Exercise brief
Return every line of the data that contains the string "forall".

Records for this task
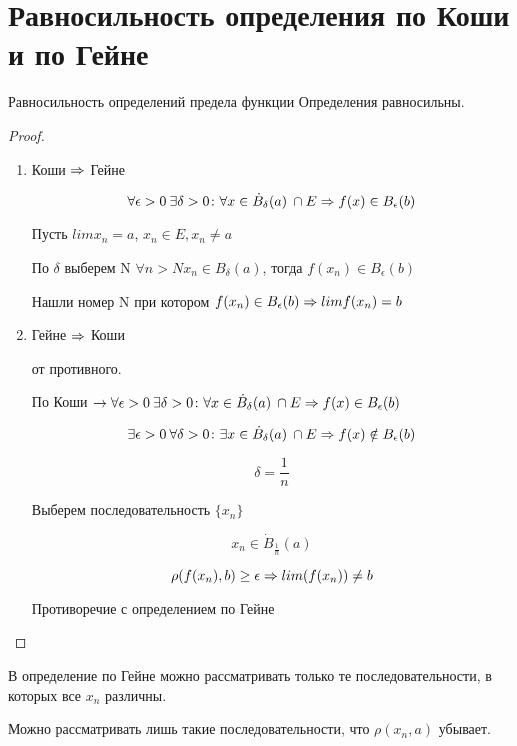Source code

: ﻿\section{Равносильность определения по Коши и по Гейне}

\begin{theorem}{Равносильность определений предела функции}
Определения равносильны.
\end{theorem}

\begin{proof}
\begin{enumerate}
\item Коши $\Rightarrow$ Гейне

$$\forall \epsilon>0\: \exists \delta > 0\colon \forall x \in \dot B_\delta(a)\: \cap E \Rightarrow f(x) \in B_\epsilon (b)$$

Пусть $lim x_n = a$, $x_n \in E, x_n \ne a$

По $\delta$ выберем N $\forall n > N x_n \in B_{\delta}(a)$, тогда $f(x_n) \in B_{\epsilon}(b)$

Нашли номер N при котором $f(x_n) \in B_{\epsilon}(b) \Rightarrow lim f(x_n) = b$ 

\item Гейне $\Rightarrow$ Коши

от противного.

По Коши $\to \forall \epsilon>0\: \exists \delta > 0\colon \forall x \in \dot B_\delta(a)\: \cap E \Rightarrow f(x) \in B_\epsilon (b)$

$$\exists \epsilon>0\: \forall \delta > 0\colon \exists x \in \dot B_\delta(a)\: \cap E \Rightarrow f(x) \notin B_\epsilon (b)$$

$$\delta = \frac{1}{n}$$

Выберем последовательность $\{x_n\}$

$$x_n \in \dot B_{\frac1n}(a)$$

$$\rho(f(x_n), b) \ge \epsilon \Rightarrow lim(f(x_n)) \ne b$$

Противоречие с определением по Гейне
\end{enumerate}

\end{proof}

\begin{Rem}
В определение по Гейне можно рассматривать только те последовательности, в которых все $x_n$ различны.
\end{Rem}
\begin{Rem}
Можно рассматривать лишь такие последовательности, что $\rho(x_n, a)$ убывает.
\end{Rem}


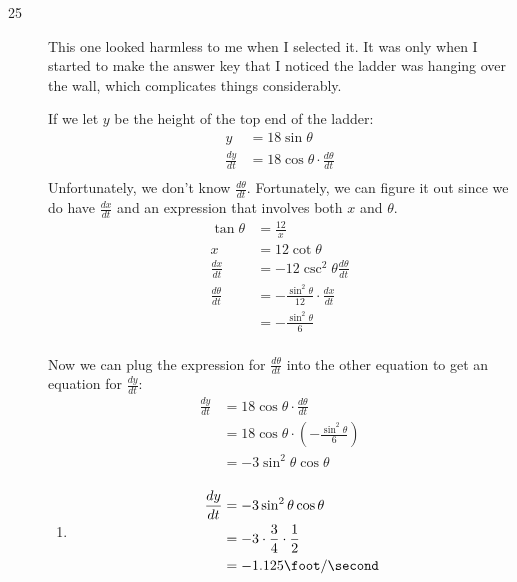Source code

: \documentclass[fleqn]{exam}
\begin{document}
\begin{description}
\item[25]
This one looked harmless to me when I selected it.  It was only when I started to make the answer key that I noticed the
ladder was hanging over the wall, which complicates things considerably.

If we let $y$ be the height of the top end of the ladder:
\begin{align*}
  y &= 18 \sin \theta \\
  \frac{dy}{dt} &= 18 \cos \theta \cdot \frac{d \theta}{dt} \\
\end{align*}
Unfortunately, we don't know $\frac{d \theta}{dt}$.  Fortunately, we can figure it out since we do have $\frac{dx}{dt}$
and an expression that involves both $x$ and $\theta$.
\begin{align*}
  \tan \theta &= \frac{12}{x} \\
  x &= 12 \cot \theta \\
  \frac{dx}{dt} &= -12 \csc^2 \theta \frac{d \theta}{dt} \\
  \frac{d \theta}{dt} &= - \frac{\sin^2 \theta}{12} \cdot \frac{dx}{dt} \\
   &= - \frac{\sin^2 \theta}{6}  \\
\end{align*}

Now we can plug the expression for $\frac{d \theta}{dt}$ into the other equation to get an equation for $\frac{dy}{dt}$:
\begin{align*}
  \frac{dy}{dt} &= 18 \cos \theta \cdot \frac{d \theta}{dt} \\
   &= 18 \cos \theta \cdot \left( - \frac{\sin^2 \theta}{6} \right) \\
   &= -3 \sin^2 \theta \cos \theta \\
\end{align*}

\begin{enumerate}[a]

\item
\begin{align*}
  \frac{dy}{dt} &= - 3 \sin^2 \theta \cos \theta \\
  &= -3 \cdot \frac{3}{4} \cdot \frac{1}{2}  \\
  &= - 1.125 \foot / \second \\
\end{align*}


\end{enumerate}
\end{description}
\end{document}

Task response
$$\forall \epsilon>0\: \exists \delta > 0\colon \forall x \in \dot B_\delta(a)\: \cap E \Rightarrow f(x) \in B_\epsilon (b)$$
По $\delta$ выберем N $\forall n > N x_n \in B_{\delta}(a)$, тогда $f(x_n) \in B_{\epsilon}(b)$
По Коши $\to \forall \epsilon>0\: \exists \delta > 0\colon \forall x \in \dot B_\delta(a)\: \cap E \Rightarrow f(x) \in B_\epsilon (b)$
$$\exists \epsilon>0\: \forall \delta > 0\colon \exists x \in \dot B_\delta(a)\: \cap E \Rightarrow f(x) \notin B_\epsilon (b)$$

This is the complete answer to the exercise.